### What you will do
Repeat the entries below word for word, though any picture in them should be dropped.

### Material provided
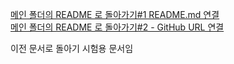 [메인 폴더의 README 로 돌아가기#1 README.md 연결](..\README.md) <br>
[메인 폴더의 README 로 돌아가기#2 - GitHub URL 연결](/)

이전 문서로 돌아기 시험용 문서임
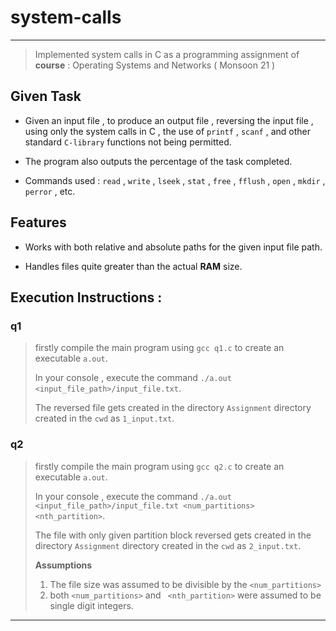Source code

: # system-calls

____

>Implemented system calls in C as a programming assignment of 
>**course** : Operating Systems and Networks ( Monsoon 21 )

## Given Task

- Given an input file , to produce an output file , reversing the input file , using only the system calls in C , the use of `printf` , `scanf` , and other standard `C-library` functions not being permitted.

- The program also outputs the percentage of the task completed.

- Commands used : `read` , `write` , `lseek` , `stat` , `free` , `fflush` , `open` , `mkdir` , `perror` , etc.

## Features 

- Works with both relative and absolute paths for the given input file path.
  
- Handles files quite greater than the actual **RAM** size.

## Execution Instructions :

### q1 

>firstly compile the main program using `gcc q1.c` to create an executable `a.out`.
>
>In your console , execute the command `./a.out <input_file_path>/input_file.txt`.
>
>The reversed file gets created in the directory `Assignment` directory created in the `cwd` as `1_input.txt`.

### q2 

>firstly compile the main program using `gcc q2.c` to create an executable `a.out`.
>
>In your console , execute the command `./a.out <input_file_path>/input_file.txt <num_partitions>  <nth_partition>`.
>
>The file with only given partition block reversed gets created in the directory `Assignment` directory created in the `cwd` as `2_input.txt`.
>
>
>**Assumptions**
>1. The file size was assumed to be divisible by the `<num_partitions>` 
>2. both `<num_partitions>` and ` <nth_partition>` were assumed to be single digit integers.

____
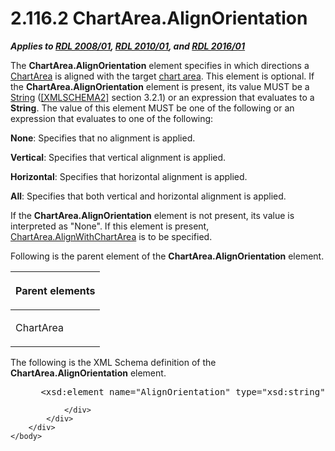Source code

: <html dir="LTR" xmlns:mshelp="http://msdn.microsoft.com/mshelp" xmlns:ddue="http://ddue.schemas.microsoft.com/authoring/2003/5" xmlns:xlink="http://www.w3.org/1999/xlink" xmlns:tool="http://www.microsoft.com/tooltip">
    <head>
        <meta http-equiv="Content-Type" content="text/html; CHARSET=utf-8"></meta>
        <meta name="save" content="history"></meta>
        <title>2.116.2 ChartArea.AlignOrientation</title>
        <xml>
            <mshelp:toctitle title="2.116.2 ChartArea.AlignOrientation"></mshelp:toctitle>
            <mshelp:rltitle title="[MS-RDL]: ChartArea.AlignOrientation"></mshelp:rltitle>
            <mshelp:keyword index="A" term="200882da-647f-4fe0-906a-ea9b4556ef72"></mshelp:keyword>
            <mshelp:attr name="DCSext.ContentType" value="open specification"></mshelp:attr>
            <mshelp:attr name="AssetID" value="200882da-647f-4fe0-906a-ea9b4556ef72"></mshelp:attr>
            <mshelp:attr name="TopicType" value="kbRef"></mshelp:attr>
            <mshelp:attr name="DCSext.Title" value="[MS-RDL]: ChartArea.AlignOrientation" />
        </xml>
    </head>
    <body>
        <div id="header">
            <h1 class="heading">2.116.2 ChartArea.AlignOrientation</h1>
        </div>
        <div id="mainSection">
            <div id="mainBody">
                <div id="allHistory" class="saveHistory"></div>
                <div id="sectionSection0" class="section" name="collapseableSection">
                    

<p><b><i>Applies to </i></b><a href="1e855f94-4617-47e4-b89e-0856c6cb420f.htm"><b><i>RDL 2008/01</i></b></a><b><i>,
</i></b><a href="3428e690-a348-4ec7-8a6a-8efb42d2cdee.htm"><b><i>RDL 2010/01</i></b></a><b><i>,
and </i></b><a href="52ce3983-2bfc-4e72-9359-42aaf5fe4509.htm"><b><i>RDL 2016/01</i></b></a></p>

<p>The <b>ChartArea.AlignOrientation</b> element specifies in
which directions a <a href="74e08a7c-5405-4ea4-b903-a79ef4d215f7.htm">ChartArea</a>
is aligned with the target <a href="b2482b3f-74ab-4ca8-a9e5-c07955011743.htm#gt_5524dd6c-3d8d-4784-bfca-a3323acceb39">chart
area</a>. This element is optional. If the <b>ChartArea.AlignOrientation</b>
element is present, its value MUST be a <a href="1ed81ef3-a683-45e3-aaad-bd2bbe71bc3d.htm">String</a> (<a href="https://go.microsoft.com/fwlink/?LinkId=90610">[XMLSCHEMA2]</a> section
3.2.1) or an expression that evaluates to a <b>String</b>. The value of this
element MUST be one of the following or an expression that evaluates to one of
the following:</p>

<p><b>None</b>: Specifies that no alignment is applied.</p>

<p><b>Vertical</b>: Specifies that vertical alignment is
applied.</p>

<p><b>Horizontal</b>: Specifies that horizontal alignment
is applied.</p>

<p><b>All</b>: Specifies that both vertical and
horizontal alignment is applied.</p>

<p>If the <b>ChartArea.AlignOrientation</b> element is not
present, its value is interpreted as &quot;None&quot;. If this element is
present, <a href="54a90b0b-8bed-4138-8a60-ec6005436d83.htm">ChartArea.AlignWithChartArea</a>
is to be specified.</p>

<p>Following is the parent element of the <b>ChartArea.AlignOrientation</b>
element.</p>

<table>
 <thead>
  <tr>
   <th>
   <p>Parent elements</p>
   </th>
  </tr>
 </thead>
 <tr>
  <td>
  <p>ChartArea</p>
  </td>
 </tr>
</table>

<p>The following is the XML Schema definition of the <b>ChartArea.AlignOrientation</b>
element.</p>

<dl>
<dd>
<div><pre> &lt;xsd:element name=&quot;AlignOrientation&quot; type=&quot;xsd:string&quot; minOccurs=&quot;0&quot; /&gt;
</pre></div>
</dd></dl>


                </div>
            </div>
        </div>
    </body>
</html>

### Answer area
 [메인 폴더의 README 로 돌아가기#1 README.md 연결](..\README.md) <br>
[메인 폴더의 README 로 돌아가기#2 - GitHub URL 연결](/)

이전 문서로 돌아기 시험용 문서임
Source code

: # system-calls

____

>Implemented system calls in C as a programming assignment of 
>**course** : Operating Systems and Networks ( Monsoon 21 )

## Given Task

- Given an input file , to produce an output file , reversing the input file , using only the system calls in C , the use of `printf` , `scanf` , and other standard `C-library` functions not being permitted.

- The program also outputs the percentage of the task completed.

- Commands used : `read` , `write` , `lseek` , `stat` , `free` , `fflush` , `open` , `mkdir` , `perror` , etc.

## Features 

- Works with both relative and absolute paths for the given input file path.
  
- Handles files quite greater than the actual **RAM** size.

## Execution Instructions :

### q1 

>firstly compile the main program using `gcc q1.c` to create an executable `a.out`.
>
>In your console , execute the command `./a.out <input_file_path>/input_file.txt`.
>
>The reversed file gets created in the directory `Assignment` directory created in the `cwd` as `1_input.txt`.

### q2 

>firstly compile the main program using `gcc q2.c` to create an executable `a.out`.
>
>In your console , execute the command `./a.out <input_file_path>/input_file.txt <num_partitions>  <nth_partition>`.
>
>The file with only given partition block reversed gets created in the directory `Assignment` directory created in the `cwd` as `2_input.txt`.
>
>
>**Assumptions**
>1. The file size was assumed to be divisible by the `<num_partitions>` 
>2. both `<num_partitions>` and ` <nth_partition>` were assumed to be single digit integers.

____
Source code

: <html dir="LTR" xmlns:mshelp="http://msdn.microsoft.com/mshelp" xmlns:ddue="http://ddue.schemas.microsoft.com/authoring/2003/5" xmlns:xlink="http://www.w3.org/1999/xlink" xmlns:tool="http://www.microsoft.com/tooltip">
    <head>
        <meta http-equiv="Content-Type" content="text/html; CHARSET=utf-8"></meta>
        <meta name="save" content="history"></meta>
        <title>2.116.2 ChartArea.AlignOrientation</title>
        <xml>
            <mshelp:toctitle title="2.116.2 ChartArea.AlignOrientation"></mshelp:toctitle>
            <mshelp:rltitle title="[MS-RDL]: ChartArea.AlignOrientation"></mshelp:rltitle>
            <mshelp:keyword index="A" term="200882da-647f-4fe0-906a-ea9b4556ef72"></mshelp:keyword>
            <mshelp:attr name="DCSext.ContentType" value="open specification"></mshelp:attr>
            <mshelp:attr name="AssetID" value="200882da-647f-4fe0-906a-ea9b4556ef72"></mshelp:attr>
            <mshelp:attr name="TopicType" value="kbRef"></mshelp:attr>
            <mshelp:attr name="DCSext.Title" value="[MS-RDL]: ChartArea.AlignOrientation" />
        </xml>
    </head>
    <body>
        <div id="header">
            <h1 class="heading">2.116.2 ChartArea.AlignOrientation</h1>
        </div>
        <div id="mainSection">
            <div id="mainBody">
                <div id="allHistory" class="saveHistory"></div>
                <div id="sectionSection0" class="section" name="collapseableSection">
                    

<p><b><i>Applies to </i></b><a href="1e855f94-4617-47e4-b89e-0856c6cb420f.htm"><b><i>RDL 2008/01</i></b></a><b><i>,
</i></b><a href="3428e690-a348-4ec7-8a6a-8efb42d2cdee.htm"><b><i>RDL 2010/01</i></b></a><b><i>,
and </i></b><a href="52ce3983-2bfc-4e72-9359-42aaf5fe4509.htm"><b><i>RDL 2016/01</i></b></a></p>

<p>The <b>ChartArea.AlignOrientation</b> element specifies in
which directions a <a href="74e08a7c-5405-4ea4-b903-a79ef4d215f7.htm">ChartArea</a>
is aligned with the target <a href="b2482b3f-74ab-4ca8-a9e5-c07955011743.htm#gt_5524dd6c-3d8d-4784-bfca-a3323acceb39">chart
area</a>. This element is optional. If the <b>ChartArea.AlignOrientation</b>
element is present, its value MUST be a <a href="1ed81ef3-a683-45e3-aaad-bd2bbe71bc3d.htm">String</a> (<a href="https://go.microsoft.com/fwlink/?LinkId=90610">[XMLSCHEMA2]</a> section
3.2.1) or an expression that evaluates to a <b>String</b>. The value of this
element MUST be one of the following or an expression that evaluates to one of
the following:</p>

<p><b>None</b>: Specifies that no alignment is applied.</p>

<p><b>Vertical</b>: Specifies that vertical alignment is
applied.</p>

<p><b>Horizontal</b>: Specifies that horizontal alignment
is applied.</p>

<p><b>All</b>: Specifies that both vertical and
horizontal alignment is applied.</p>

<p>If the <b>ChartArea.AlignOrientation</b> element is not
present, its value is interpreted as &quot;None&quot;. If this element is
present, <a href="54a90b0b-8bed-4138-8a60-ec6005436d83.htm">ChartArea.AlignWithChartArea</a>
is to be specified.</p>

<p>Following is the parent element of the <b>ChartArea.AlignOrientation</b>
element.</p>

<table>
 <thead>
  <tr>
   <th>
   <p>Parent elements</p>
   </th>
  </tr>
 </thead>
 <tr>
  <td>
  <p>ChartArea</p>
  </td>
 </tr>
</table>

<p>The following is the XML Schema definition of the <b>ChartArea.AlignOrientation</b>
element.</p>

<dl>
<dd>
<div><pre> &lt;xsd:element name=&quot;AlignOrientation&quot; type=&quot;xsd:string&quot; minOccurs=&quot;0&quot; /&gt;
</pre></div>
</dd></dl>


                </div>
            </div>
        </div>
    </body>
</html>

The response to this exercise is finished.